2 Pitfalls of Physician-Hospital Alignment

Karen Minich-Pourshadi, for HealthLeaders Media , April 16, 2012

The leadership of each service line institute, consisting of a medical director from the hospital and the practice's management, is charged with developing strategy and operational plans for the service line's success. Physicians are paid a bonus based 70% on quality and 30% on patient satisfaction for five agreed-on metrics. The percentage of bonus paid to each physician is based on whether the participant reaches a baseline goal, a target goal, or a stretch goal.

"We used an outside [consulting] firm to do the valuation for our incentives, and we worked with the doctors to develop the five metrics being measured so they would be meaningful," explains Ping.

Pitfall #2: The law. There are multiple regulatory and legal issues to watch when it comes to physician-hospital alignment agreements, so get your corporate attorney involved from the beginning.

"There's the Stark law, actually three separate provisions that govern physician self-referral for Medicare and Medicaid patients," says Jensen. And, he says, don't forget to keep an eye on the Physician Payment Sunshine Act—Section 6002 of the Patient Protection and Affordable Care Act—which will require docs to reveal payments from pharmaceutical firms, medical device makers, and other companies.

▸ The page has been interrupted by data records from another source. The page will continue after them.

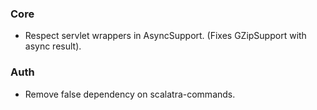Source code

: ### Core
* Respect servlet wrappers in AsyncSupport. (Fixes GZipSupport with async
  result).

### Auth
* Remove false dependency on scalatra-commands.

However, Jensen says the rule that should concern hospitals the most is the federal anti-kickback law and regulatory safe harbors. This can get you in trouble with regulators and possibly sour a deal. That's because the compensation of the physician sellers cannot be in excess of fair market value (FMV). Although the physician sellers may feel they are worth a certain amount—which they might have even earned as an owner—FMV calculations might result in a lower level of compensation.